Background technology
With the increasingly dilution of petroleum resources, oil composition becomes more complicated, the crude oil arsenic content that some oil fields produce
Also constantly raise, the arsenic in gaseous state is generally based on arsenic hydride and first arsenic.Arsenide in petroleum hydrocarbon will have a strong impact on its processing,
Because arsenic and catalyst activity component binding ability are strong, can make hydrofinishing cobalt-molybdenum catalyst, hydrocarbon conversion nickel catalyst,
Methanation nickel catalyst, ammonia synthesis Fe-series catalyst, the palladium in ethylene industry, platinum, nickel catalyst, in olefin polymerization process
Metallocene-type polymerisation catalyst etc. produce permanent be poisoned, arsenide brings great negative effect to oil hydrocarbon processing,
After therefore determining olefin feedstock before manufacture and producing, the arsenic content of product is very important.

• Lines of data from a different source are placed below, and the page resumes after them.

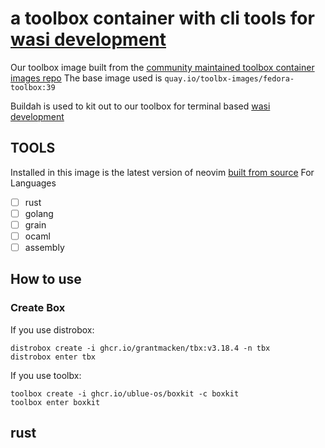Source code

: # a toolbox container with cli tools for [wasi development](https://wasi.dev/)

Our toolbox image built from the [community maintained toolbox container images repo](https://github.com/toolbx-images) 
The base image used is `quay.io/toolbx-images/fedora-toolbox:39`

Buildah is used to kit out to our toolbox for terminal based [wasi development](https://wasi.dev/)

## TOOLS


Installed in this image is  the latest version of neovim 
[built from source](https://github.com/neovim/neovim/wiki/Building-Neovim)
For 
 Languages

 - [ ] rust
 - [ ] golang
 - [ ] grain
 - [ ] ocaml
 - [ ] assembly

## How to use

### Create Box

If you use distrobox:

    distrobox create -i ghcr.io/grantmacken/tbx:v3.18.4 -n tbx
    distrobox enter tbx
    
If you use toolbx:

    toolbox create -i ghcr.io/ublue-os/boxkit -c boxkit
    toolbox enter boxkit

 



## rust

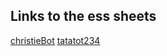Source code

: ## Links to the ess sheets
[christieBot](https://docs.google.com/spreadsheets/d/16j9XsJRBI_mAh5hn83Yr4-n1UMygmT5_3CyUHLB0g1w/edit?gid=0#gid=0)
[tatatot234](https://docs.google.com/spreadsheets/d/12CYgW-9DA6b-6k7qpEpmE496k8kP6t7B_9cTo85D1RU/edit?gid=809036244#gid=809036244)
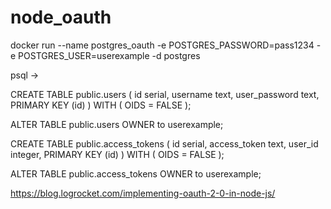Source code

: # node_oauth


docker run --name postgres_oauth -e POSTGRES_PASSWORD=pass1234 -e POSTGRES_USER=userexample -d postgres

psql ->

CREATE TABLE public.users
(
    id serial,
    username text,
    user_password text,
    PRIMARY KEY (id)
)
WITH (
    OIDS = FALSE
);

ALTER TABLE public.users
    OWNER to userexample;



CREATE TABLE public.access_tokens
(
    id serial,
    access_token text,
    user_id integer,
    PRIMARY KEY (id)
)
WITH (
    OIDS = FALSE
);

ALTER TABLE public.access_tokens
    OWNER to userexample;


https://blog.logrocket.com/implementing-oauth-2-0-in-node-js/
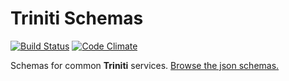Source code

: Triniti Schemas
========

[![Build Status](https://api.travis-ci.org/triniti/schemas.svg)](https://travis-ci.org/triniti/schemas)
[![Code Climate](https://codeclimate.com/github/triniti/schemas/badges/gpa.svg)](https://codeclimate.com/github/triniti/schemas)


Schemas for common __Triniti__ services.  [Browse the json schemas.](http://schemas.triniti.io/)
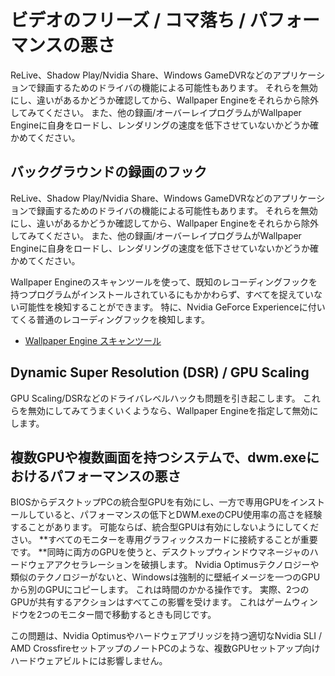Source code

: # ビデオのフリーズ / コマ落ち / パフォーマンスの悪さ

ReLive、Shadow Play/Nvidia Share、Windows GameDVRなどのアプリケーションで録画するためのドライバの機能による可能性もあります。 それらを無効にし、違いがあるかどうか確認してから、Wallpaper Engineをそれらから除外してみてください。 また、他の録画/オーバーレイプログラムがWallpaper Engineに自身をロードし、レンダリングの速度を低下させていないかどうか確かめてください。

## バックグラウンドの録画のフック
ReLive、Shadow Play/Nvidia Share、Windows GameDVRなどのアプリケーションで録画するためのドライバの機能による可能性もあります。 それらを無効にし、違いがあるかどうか確認してから、Wallpaper Engineをそれらから除外してみてください。 また、他の録画/オーバーレイプログラムがWallpaper Engineに自身をロードし、レンダリングの速度を低下させていないかどうか確かめてください。

Wallpaper Engineのスキャンツールを使って、既知のレコーディングフックを持つプログラムがインストールされているにもかかわらず、すべてを捉えていない可能性を検知することができます。 特に、Nvidia GeForce Experienceに付いてくる普通のレコーディングフックを検知します。

* [Wallpaper Engine スキャンツール](/debug/scantool.html)

## Dynamic Super Resolution (DSR) / GPU Scaling
GPU Scaling/DSRなどのドライバレベルハックも問題を引き起こします。 これらを無効にしてみてうまくいくようなら、Wallpaper Engineを指定して無効にします。

## 複数GPUや複数画面を持つシステムで、dwm.exeにおけるパフォーマンスの悪さ
BIOSからデスクトップPCの統合型GPUを有効にし、一方で専用GPUをインストールしていると、パフォーマンスの低下とDWM.exeのCPU使用率の高さを経験することがあります。 可能ならば、統合型GPUは有効にしないようにしてください。 **すべてのモニターを専用グラフィックスカードに接続することが重要です。 **同時に両方のGPUを使うと、デスクトップウィンドウマネージャのハードウェアアクセラレーションを破損します。 Nvidia Optimusテクノロジーや類似のテクノロジーがないと、Windowsは強制的に壁紙イメージを一つのGPUから別のGPUにコピーします。 これは時間のかかる操作です。 実際、2つのGPUが共有するアクションはすべてこの影響を受けます。 これはゲームウィンドウを2つのモニター間で移動するときも同じです。

この問題は、Nvidia Optimusやハードウェアブリッジを持つ適切なNvidia SLI / AMD CrossfireセットアップのノートPCのような、複数GPUセットアップ向けハードウェアビルトには影響しません。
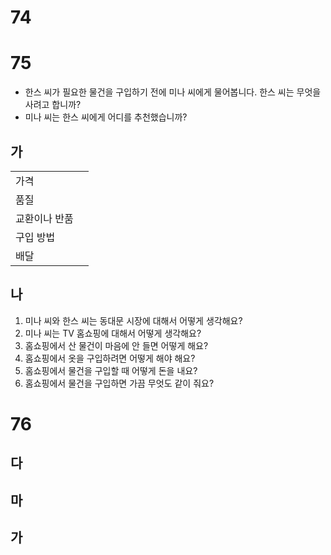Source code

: # 74

# 75
* 한스 씨가 필요한 물건을 구입하기 전에 미나 씨에게 물어봅니다. 한스 씨는 무엇을 사려고 합니까?
* 미나 씨는 한스 씨에게 어디를 추천했습니까?
## 가
|         |     |
| ------- | --- |
| 가격      |     |
| 품질      |     |
| 교환이나 반품 |     |
| 구입 방법   |     |
| 배달      |     |
## 나
1. 미나 씨와 한스 씨는 동대문 시장에 대해서 어떻게 생각해요?
2. 미나 씨는 TV 홈쇼핑에 대해서 어떻게 생각해요?
3. 홈쇼핑에서 산 물건이 마음에 안 들면 어떻게 해요?
4. 홈쇼핑에서 옷을 구입하려면 어떻게 해야 해요?
5. 홈쇼핑에서 물건을 구입할 때 어떻게 돈을 내요?
6. 홈쇼핑에서 물건을 구입하면 가끔 무엇도 같이 줘요?
# 76
## 다
## 마
## 가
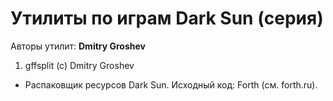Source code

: ﻿# Утилиты по играм Dark Sun (серия)

Авторы утилит: **Dmitry Groshev**

1. gffsplit (c) Dmitry Groshev
 * Распаковщик ресурсов Dark Sun. Исходный код: Forth (см. forth.ru).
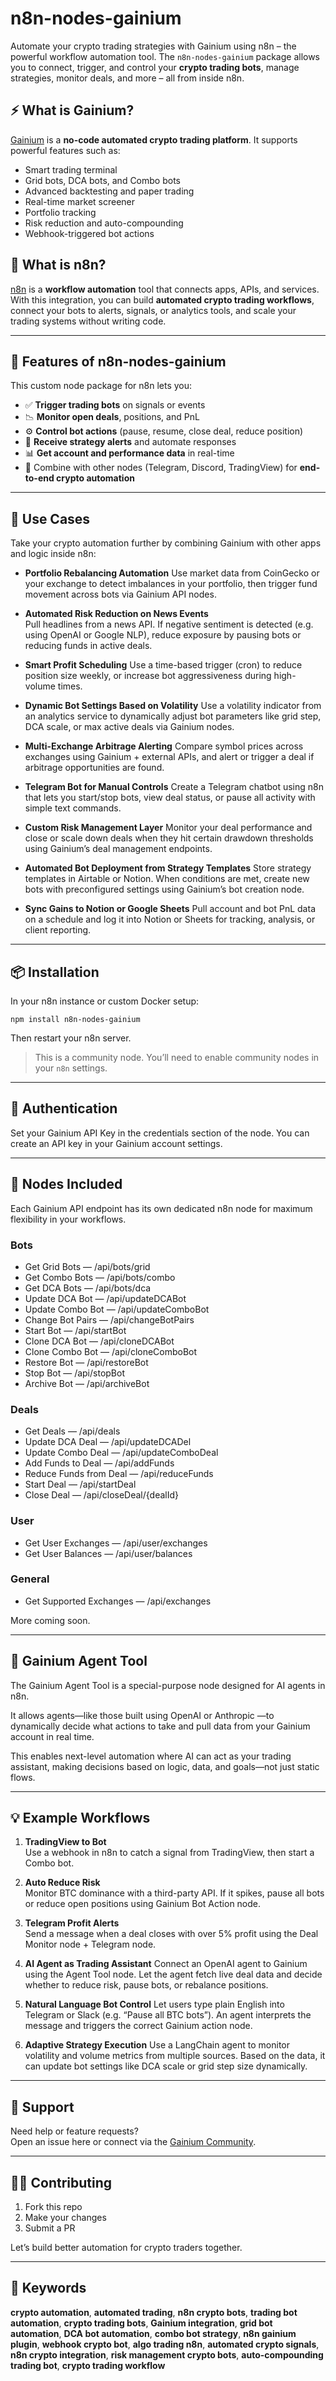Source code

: # n8n-nodes-gainium

Automate your crypto trading strategies with Gainium using n8n – the powerful workflow automation tool. The `n8n-nodes-gainium` package allows you to connect, trigger, and control your **crypto trading bots**, manage strategies, monitor deals, and more – all from inside n8n.

## ⚡ What is Gainium?

[Gainium](https://gainium.io) is a **no-code automated crypto trading platform**. It supports powerful features such as:

- Smart trading terminal
- Grid bots, DCA bots, and Combo bots
- Advanced backtesting and paper trading
- Real-time market screener
- Portfolio tracking
- Risk reduction and auto-compounding
- Webhook-triggered bot actions

## 🤖 What is n8n?

[n8n](https://n8n.io) is a **workflow automation** tool that connects apps, APIs, and services. With this integration, you can build **automated crypto trading workflows**, connect your bots to alerts, signals, or analytics tools, and scale your trading systems without writing code.

---

## 🚀 Features of n8n-nodes-gainium

This custom node package for n8n lets you:

- ✅ **Trigger trading bots** on signals or events
- 📉 **Monitor open deals**, positions, and PnL
- ⚙️ **Control bot actions** (pause, resume, close deal, reduce position)
- 📡 **Receive strategy alerts** and automate responses
- 📊 **Get account and performance data** in real-time
- 🔁 Combine with other nodes (Telegram, Discord, TradingView) for **end-to-end crypto automation**

---

## 🔧 Use Cases

Take your crypto automation further by combining Gainium with other apps and logic inside n8n:

- **Portfolio Rebalancing Automation**
  Use market data from CoinGecko or your exchange to detect imbalances in your portfolio, then trigger fund movement across bots via Gainium API nodes.

- **Automated Risk Reduction on News Events**  
   Pull headlines from a news API. If negative sentiment is detected (e.g. using OpenAI or Google NLP), reduce exposure by pausing bots or reducing funds in active deals.
- **Smart Profit Scheduling**
  Use a time-based trigger (cron) to reduce position size weekly, or increase bot aggressiveness during high-volume times.
- **Dynamic Bot Settings Based on Volatility**
  Use a volatility indicator from an analytics service to dynamically adjust bot parameters like grid step, DCA scale, or max active deals via Gainium nodes.
- **Multi-Exchange Arbitrage Alerting**
  Compare symbol prices across exchanges using Gainium + external APIs, and alert or trigger a deal if arbitrage opportunities are found.
- **Telegram Bot for Manual Controls**
  Create a Telegram chatbot using n8n that lets you start/stop bots, view deal status, or pause all activity with simple text commands.
- **Custom Risk Management Layer**
  Monitor your deal performance and close or scale down deals when they hit certain drawdown thresholds using Gainium’s deal management endpoints.
- **Automated Bot Deployment from Strategy Templates**
  Store strategy templates in Airtable or Notion. When conditions are met, create new bots with preconfigured settings using Gainium’s bot creation node.
- **Sync Gains to Notion or Google Sheets**
  Pull account and bot PnL data on a schedule and log it into Notion or Sheets for tracking, analysis, or client reporting.

---

## 📦 Installation

In your n8n instance or custom Docker setup:

    npm install n8n-nodes-gainium

Then restart your n8n server.

> This is a community node. You’ll need to enable community nodes in your `n8n` settings.

---

## 🔐 Authentication

Set your Gainium API Key in the credentials section of the node. You can create an API key in your Gainium account settings.

---

## **🧩 Nodes Included**

Each Gainium API endpoint has its own dedicated n8n node for maximum flexibility in your workflows.

### **Bots**

- Get Grid Bots — /api/bots/grid
- Get Combo Bots — /api/bots/combo
- Get DCA Bots — /api/bots/dca
- Update DCA Bot — /api/updateDCABot
- Update Combo Bot — /api/updateComboBot
- Change Bot Pairs — /api/changeBotPairs
- Start Bot — /api/startBot
- Clone DCA Bot — /api/cloneDCABot
- Clone Combo Bot — /api/cloneComboBot
- Restore Bot — /api/restoreBot
- Stop Bot — /api/stopBot
- Archive Bot — /api/archiveBot

### **Deals**

- Get Deals — /api/deals
- Update DCA Deal — /api/updateDCADel
- Update Combo Deal — /api/updateComboDeal
- Add Funds to Deal — /api/addFunds
- Reduce Funds from Deal — /api/reduceFunds
- Start Deal — /api/startDeal
- Close Deal — /api/closeDeal/{dealId}

### **User**

- Get User Exchanges — /api/user/exchanges
- Get User Balances — /api/user/balances

### **General**

- Get Supported Exchanges — /api/exchanges

More coming soon.

---

## **🧠 Gainium Agent Tool**

The Gainium Agent Tool is a special-purpose node designed for AI agents in n8n.

It allows agents—like those built using OpenAI or Anthropic —to dynamically decide what actions to take and pull data from your Gainium account in real time.

This enables next-level automation where AI can act as your trading assistant, making decisions based on logic, data, and goals—not just static flows.

---

## 💡 Example Workflows

1. **TradingView to Bot**  
   Use a webhook in n8n to catch a signal from TradingView, then start a Combo bot.

2. **Auto Reduce Risk**  
   Monitor BTC dominance with a third-party API. If it spikes, pause all bots or reduce open positions using Gainium Bot Action node.

3. **Telegram Profit Alerts**  
   Send a message when a deal closes with over 5% profit using the Deal Monitor node + Telegram node.

4. **AI Agent as Trading Assistant**
   Connect an OpenAI agent to Gainium using the Agent Tool node. Let the agent fetch live deal data and decide whether to reduce risk, pause bots, or rebalance positions.
5. **Natural Language Bot Control**
   Let users type plain English into Telegram or Slack (e.g. “Pause all BTC bots”). An agent interprets the message and triggers the correct Gainium action node.
6. **Adaptive Strategy Execution**
   Use a LangChain agent to monitor volatility and volume metrics from multiple sources. Based on the data, it can update bot settings like DCA scale or grid step size dynamically.

---

## 🙋 Support

Need help or feature requests?  
Open an issue here or connect via the [Gainium Community](https://community.gainium.io).

---

## 🧑‍💻 Contributing

1. Fork this repo
2. Make your changes
3. Submit a PR

Let’s build better automation for crypto traders together.

---

## 🧠 Keywords

**crypto automation**, **automated trading**, **n8n crypto bots**, **trading bot automation**, **crypto trading bots**, **Gainium integration**, **grid bot automation**, **DCA bot automation**, **combo bot strategy**, **n8n gainium plugin**, **webhook crypto bot**, **algo trading n8n**, **automated crypto signals**, **n8n crypto integration**, **risk management crypto bots**, **auto-compounding trading bot**, **crypto trading workflow**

The analysis of arsenic measure commonly used be diethylamine dithiocarbonic acid silver spectrophotography, use sampling Graphite Furnace Atomic Absorption
Method, Atomic fluorophotometry, small-hole drilling etc..The data precision of Part Methods can not meet the needs of production technology, and investment is relatively
Greatly, repeatability is also bad.
Small-hole drilling is to produce titrant according to electrolysis to react with measured matter, and automatically adjusts with measured matter content size
Section input current, the method that content of material is determined by the electricity consuming.Small-hole drilling is low with its instrument cost, simple to operate,
The advantages of analysis is quick, sensitivity is high is used widely in the part such as petrochemical industry, environmental conservation, and small-hole drilling is except being used for
Outside the mensure of arsenic, it is also used for Determination of Trace Sulfur, nitrogen, halogen etc. and measures.For small-hole drilling, document " micro-coulometric determination lightweight stone
Trace arsenic in oil product " describe using micro-coulometric determination light liquids oil product arsenic content, document " micro-coulometric determination weight
Arsenic in whole raw oil " work mainly done is the arsenic content measuring in reformate, the two is all to utilize concentrated sulphuric acid to extract oil sample
Take.Due to arsenic content be applied to detection liquid for the microcoulomb method, and the arsenic in gas can not directly be entered using small-hole drilling
Row detection.
Content of the invention
The technical problem to be solved is to provide arsenic content in a kind of light gas alkene simple to operation
Detection method, by absorbing liquid enrichment arsenic element, using the arsenogen cellulose content in micro-coulometric determination gaseous olefin.
For solving above-mentioned technical problem, the present invention adopts the following technical scheme that
In a kind of light gas alkene, the detection method of arsenic content is it is characterised in that comprise the following steps:
(1) prepare standard solution: inorganic arsenic solution is configured to the arsenic standard solution that concentration is 100 μ g/ml;
(2) olefin samples pre-treatment: olefin gas to be measured are quantitatively injected the series connection absorption plant equipped with nitration mixture absorbing liquid
In, the arsenic element in alkene then enters in mixed acid solution, absorbs after finishing, and forms prepare liquid after the solution heating of enrichment is steamed
Body sample immigration generating bottle is to be measured, and described nitration mixture absorbing liquid is mixed by bromine water, hydrogen peroxide, hydrochloric acid, salpeter solution;
(3) demarcation of instrument: carrier gas accesses instrument gas circuit, under suitable flow velocity, the arsenic standard solution preparing is used
Microscale sampler injects titration cell, calculates the response rate according to the data recording, and stablizes the response rate by adjustment bias;
(4) sample to be tested detection: reducing agent is mixed with described liquid sample, arsenic ion is reduced to arsenic hydride,
With carrier gas, described arsine gas is brought into titration cell in the lump to absorb and the current potential after small-hole drilling detection absorption arsenic hydride
Change, is calculated the content of arsenic element in alkene.
The volume ratio of described bromine water, hydrogen peroxide, hydrochloric acid and nitric acid is 8:8:1:1.
Described inorganic arsenic solution is arsenious weak acid solution.
Described reducing agent is potassium borohydride or sodium borohydride.
Described liquid sample after steaming is 10ml.
Bromine water in described nitration mixture absorbing liquid is mixed with volume ratio 20:1 with bromine simple substance by saturation bromine water.
The aqueous solution mass concentration of described potassium borohydride is 3%.
The aqueous solution of every 100 milliliters of described potassium borohydrides adds sodium hydroxide or the potassium hydroxide of 0.5g.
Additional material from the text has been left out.